From the beginning of human existence there has been an innate desire to control and shape both our world and ourselves. The construction of primitive tools from bone has accelerated into a dramatic shift in the evolutionary process of the human species. As the tool making species increases its reliance upon its own constructs, many residual effects work to alter its progress. Throughout time there is, and arguably always will be a universal struggle for existence, but in today's technological society the factors that dictate survival have shifted to a rupture point where the velocity of human modification of the environment is out pacing our evolutionary adaptation. The basis for natural selection put forth by Charles Darwin, states that ‘through competition, generations of a species will transform or adapt itself with those qualities’. i By the simplest of genetic distortion, the ‘fittest’ will survive longer, enabling them to reproduce more often and hence contribute more of their genetic character to the species as a whole.
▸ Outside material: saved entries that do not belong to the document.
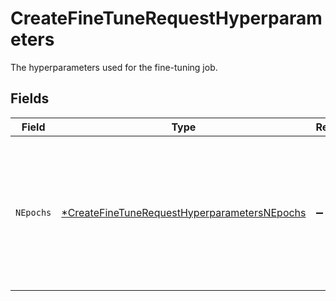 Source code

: # CreateFineTuneRequestHyperparameters

The hyperparameters used for the fine-tuning job.


## Fields

| Field                                                                                                              | Type                                                                                                               | Required                                                                                                           | Description                                                                                                        |
| ------------------------------------------------------------------------------------------------------------------ | ------------------------------------------------------------------------------------------------------------------ | ------------------------------------------------------------------------------------------------------------------ | ------------------------------------------------------------------------------------------------------------------ |
| `NEpochs`                                                                                                          | [*CreateFineTuneRequestHyperparametersNEpochs](../../models/shared/createfinetunerequesthyperparametersnepochs.md) | :heavy_minus_sign:                                                                                                 | The number of epochs to train the model for. An epoch refers to one<br/>full cycle through the training dataset.<br/> | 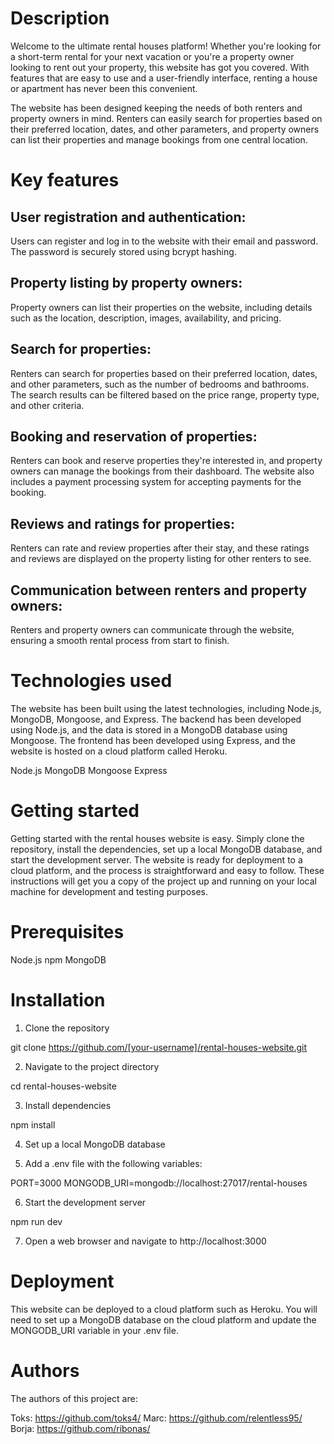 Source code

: # Description #

Welcome to the ultimate rental houses platform! Whether you're looking for a short-term rental for your next vacation or you're a property owner looking to rent out your property, this website has got you covered. With features that are easy to use and a user-friendly interface, renting a house or apartment has never been this convenient.

The website has been designed keeping the needs of both renters and property owners in mind. Renters can easily search for properties based on their preferred location, dates, and other parameters, and property owners can list their properties and manage bookings from one central location.



# Key features #

## User registration and authentication:
Users can register and log in to the website with their email and password. The password is securely stored using bcrypt hashing.

## Property listing by property owners:
Property owners can list their properties on the website, including details such as the location, description, images, availability, and pricing.

## Search for properties:
Renters can search for properties based on their preferred location, dates, and other parameters, such as the number of bedrooms and bathrooms. The search results can be filtered based on the price range, property type, and other criteria.

## Booking and reservation of properties:
Renters can book and reserve properties they're interested in, and property owners can manage the bookings from their dashboard. The website also includes a payment processing system for accepting payments for the booking.

## Reviews and ratings for properties:
Renters can rate and review properties after their stay, and these ratings and reviews are displayed on the property listing for other renters to see.

## Communication between renters and property owners:
Renters and property owners can communicate through the website, ensuring a smooth rental process from start to finish.



# Technologies used #

The website has been built using the latest technologies, including Node.js, MongoDB, Mongoose, and Express. The backend has been developed using Node.js, and the data is stored in a MongoDB database using Mongoose. The frontend has been developed using Express, and the website is hosted on a cloud platform called Heroku.

Node.js
MongoDB
Mongoose
Express



# Getting started #

Getting started with the rental houses website is easy. Simply clone the repository, install the dependencies, set up a local MongoDB database, and start the development server. The website is ready for deployment to a cloud platform, and the process is straightforward and easy to follow.
These instructions will get you a copy of the project up and running on your local machine for development and testing purposes.



# Prerequisites #

Node.js
npm
MongoDB



# Installation #

1. Clone the repository

git clone https://github.com/[your-username]/rental-houses-website.git

2. Navigate to the project directory

cd rental-houses-website

3. Install dependencies

npm install

4. Set up a local MongoDB database

5. Add a .env file with the following variables:

PORT=3000
MONGODB_URI=mongodb://localhost:27017/rental-houses

6. Start the development server

npm run dev

7. Open a web browser and navigate to http://localhost:3000



# Deployment #

This website can be deployed to a cloud platform such as Heroku.
You will need to set up a MongoDB database on the cloud platform and update the MONGODB_URI variable in your .env file.



# Authors #

The authors of this project are:

Toks: https://github.com/toks4/
Marc: https://github.com/relentless95/
Borja: https://github.com/ribonas/ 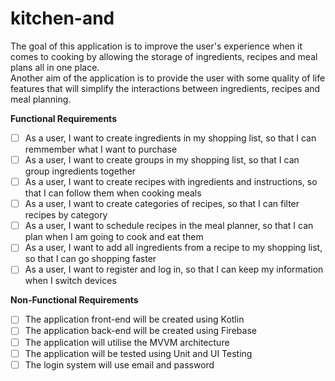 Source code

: # kitchen-and

The goal of this application is to improve the user's experience when it comes to cooking by allowing the storage of ingredients, recipes and meal plans all in one place. <br>
Another aim of the application is to provide the user with some quality of life features that will simplify the interactions between ingredients, recipes and meal planning.


<b>Functional Requirements</b>
- [ ] As a user, I want to create ingredients in my shopping list, so that I can remmember what I want to purchase
- [ ] As a user, I want to create groups in my shopping list, so that I can group ingredients together
- [ ] As a user, I want to create recipes with ingredients and instructions, so that I can follow them when cooking meals
- [ ] As a user, I want to create categories of recipes, so that I can filter recipes by category
- [ ] As a user, I want to schedule recipes in the meal planner, so that I can plan when I am going to cook and eat them
- [ ] As a user, I want to add all ingredients from a recipe to my shopping list, so that I can go shopping faster
- [ ] As a user, I want to register and log in, so that I can keep my information when I switch devices

<b>Non-Functional Requirements</b>
- [ ] The application front-end will be created using Kotlin
- [ ] The application back-end will be created using Firebase
- [ ] The application will utilise the MVVM architecture
- [ ] The application will be tested using Unit and UI Testing
- [ ] The login system will use email and password
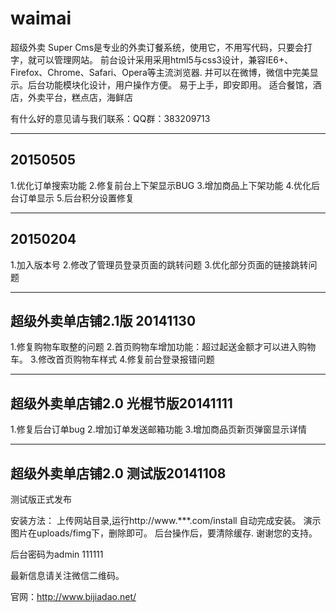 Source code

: # waimai
超级外卖 Super Cms是专业的外卖订餐系统，使用它，不用写代码，只要会打字，就可以管理网站。
前台设计采用采用html5与css3设计，兼容IE6+、Firefox、Chrome、Safari、Opera等主流浏览器.
并可以在微博，微信中完美显示。后台功能模块化设计，用户操作方便。 易于上手，即安即用。
适合餐馆，酒店，外卖平台，糕点店，海鲜店


有什么好的意见请与我们联系：QQ群：383209713

-------------------------------------------------
## 20150505
1.优化订单搜索功能
2.修复前台上下架显示BUG
3.增加商品上下架功能
4.优化后台订单显示
5.后台积分设置修复


-------------------------------------------------
## 20150204
1.加入版本号
2.修改了管理员登录页面的跳转问题
3.优化部分页面的链接跳转问题


-------------------------------------------------
## 超级外卖单店铺2.1版 20141130

1.修复购物车取整的问题
2.首页购物车增加功能：超过起送金额才可以进入购物车。
3.修改首页购物车样式
4.修复前台登录报错问题







-------------------------------------------------
## 超级外卖单店铺2.0 光棍节版20141111

1.修复后台订单bug
2.增加订单发送邮箱功能
3.增加商品页新页弹窗显示详情







-------------------------------------------------
## 超级外卖单店铺2.0 测试版20141108

测试版正式发布


安装方法：
上传网站目录,运行http://www.***.com/install 自动完成安装。
演示图片在uploads/fimg下，删除即可。
后台操作后，要清除缓存.
谢谢您的支持。

后台密码为admin  111111


最新信息请关注微信二维码。

官网：http://www.bijiadao.net/


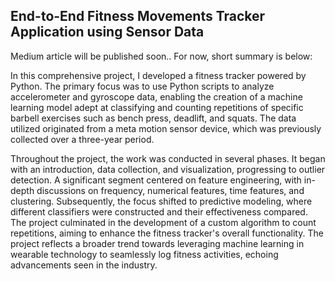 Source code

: ## End-to-End Fitness Movements Tracker Application using Sensor Data

Medium article will be published soon.. For now, short summary is below:

In this comprehensive project, I developed a fitness tracker powered by Python. The primary focus was to use Python scripts to analyze accelerometer and gyroscope data, enabling the creation of a machine learning model adept at classifying and counting repetitions of specific barbell exercises such as bench press, deadlift, and squats. The data utilized originated from a meta motion sensor device, which was previously collected over a three-year period.

Throughout the project, the work was conducted in several phases. It began with an introduction, data collection, and visualization, progressing to outlier detection. A significant segment centered on feature engineering, with in-depth discussions on frequency, numerical features, time features, and clustering. Subsequently, the focus shifted to predictive modeling, where different classifiers were constructed and their effectiveness compared. The project culminated in the development of a custom algorithm to count repetitions, aiming to enhance the fitness tracker's overall functionality. The project reflects a broader trend towards leveraging machine learning in wearable technology to seamlessly log fitness activities, echoing advancements seen in the industry.




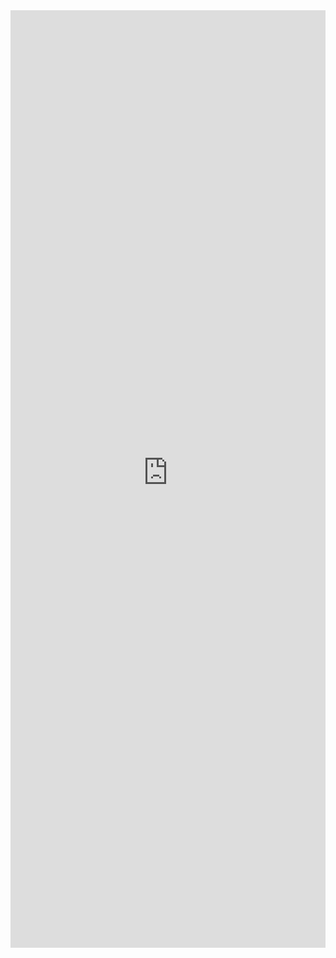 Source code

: <iframe title='Announced Quick Actions Example' src='https://fabricweb.z5.web.core.windows.net/pr-deploy-site/refs/pull/9333/merge/fabric-website-resources/dist/index.html#/examples/announced/quickactions?docsExample=true' frameborder='no' width='100%' height='1500'> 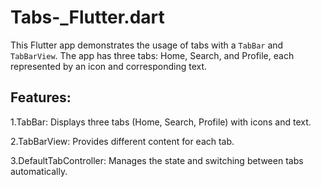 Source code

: # Tabs-_Flutter.dart

This Flutter app demonstrates the usage of tabs with a `TabBar` and `TabBarView`. The app has three tabs: Home, Search, and Profile, each represented by an icon and corresponding text.

## Features:
1.TabBar: Displays three tabs (Home, Search, Profile) with icons and text.

2.TabBarView: Provides different content for each tab.

3.DefaultTabController: Manages the state and switching between tabs automatically.


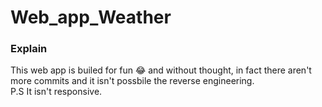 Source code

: # Web_app_Weather

### Explain
This web app is builed for fun :joy: and without thought,
in fact there aren't more commits and it isn't possbile 
the reverse engineering.
<br>
P.S It isn't responsive.
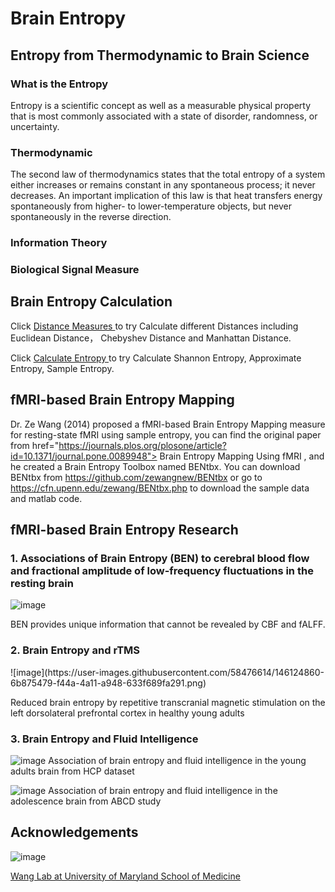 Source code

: <h1> Brain Entropy </h1>

<h2> Entropy from Thermodynamic to Brain Science </h2>

<h3> What is the Entropy </h3>

Entropy is a scientific concept as well as a measurable physical property that is most commonly associated with a state of disorder, randomness, or uncertainty.

<h3> Thermodynamic </h3>

The second law of thermodynamics states that the total entropy of a system either increases or remains constant in any spontaneous process; it never decreases. An important implication of this law is that heat transfers energy spontaneously from higher- to lower-temperature objects, but never spontaneously in the reverse direction.

<h3> Information Theory </h3>


<h3> Biological Signal Measure </h3>


<h2> Brain Entropy Calculation </h2>


Click <a href="https://colab.research.google.com/drive/1Ftq0slcUJCf_KaKbHlJJ7spJaTEp-Etn?usp=sharing"> Distance Measures </a> to try Calculate different Distances including Euclidean Distance， Chebyshev Distance and Manhattan Distance.

Click <a href="https://colab.research.google.com/github/donghui1119/SEW_Brain_Entropy/blob/gh-pages/SEW_Entropy%20Calculation.ipynb"> Calculate Entropy </a> to try Calculate Shannon Entropy, Approximate Entropy, Sample Entropy.


<h2>fMRI-based Brain Entropy Mapping </h2>

Dr. Ze Wang (2014) proposed a fMRI-based Brain Entropy Mapping measure for resting-state fMRI using sample entropy, you can find the original paper from <a>  href="https://journals.plos.org/plosone/article?id=10.1371/journal.pone.0089948"> Brain Entropy Mapping Using fMRI </a>, and he created a Brain Entropy Toolbox named BENtbx. You can download BENtbx from <a href="https://github.com/zewangnew/BENtbx"> https://github.com/zewangnew/BENtbx</a> or go to  <a href="https://cfn.upenn.edu/zewang/BENtbx.php"> https://cfn.upenn.edu/zewang/BENtbx.php </a> to download the sample data and matlab code.


<h2> fMRI-based Brain Entropy Research </h2>

<h3>1. Associations of Brain Entropy (BEN) to cerebral blood flow and fractional amplitude of low-frequency fluctuations in the resting brain </h3>

![image](https://user-images.githubusercontent.com/58476614/146124821-ed08a022-ef42-4674-8adb-c81c9630faea.png)

BEN provides unique information that cannot be revealed by CBF and fALFF.

<h3>2. Brain Entropy and rTMS </h3>
![image](https://user-images.githubusercontent.com/58476614/146124860-6b875479-f44a-4a11-a948-633f689fa291.png)

Reduced brain entropy by repetitive transcranial magnetic stimulation on the left dorsolateral prefrontal cortex in healthy young adults

<h3>3. Brain Entropy and Fluid Intelligence </h3>

![image](https://user-images.githubusercontent.com/58476614/146124909-ea1b786f-8018-49d7-9f9d-8ca0daea80ef.png)
Association of brain entropy and fluid intelligence in the young adults brain from HCP dataset


![image](https://user-images.githubusercontent.com/58476614/146124927-36ec8da7-595d-46c4-a073-2b6491df531f.png)
Association of brain entropy and fluid intelligence in the adolescence brain from ABCD study

<h2> Acknowledgements </h2>

![image](https://user-images.githubusercontent.com/58476614/146124144-563dad66-536e-4eb0-ac8f-3f99ff5d1194.png)

 <a href="https://www.medschool.umaryland.edu/pi/Ze-Wang-PhD/"> Wang Lab at University of Maryland School of Medicine </a>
From a Neo-Darwinian perspective, it is the alleles within an organism’s frequencies that are changing to enhance overall fitness to promote survival from and in response to the ecosystem. Regardless of a variety of contemporary evolution theories, the human species is rooted in adaptation to aid in such activities as finding food, avoiding predators and attracting mates. But as newly form ESS theory promotes “Organisms are constructed in development, not simply ‘programmed’ to develop by genes. Living things do not evolve to fit into pre-existing environments, but co-construct and coevolve with their environments, in the process changing the structure of ecosystems”. ii It is this niche construction, meaning the process where organisms are shaped by and simultaneously shape their environment, that offers the greatness insight to human evolution.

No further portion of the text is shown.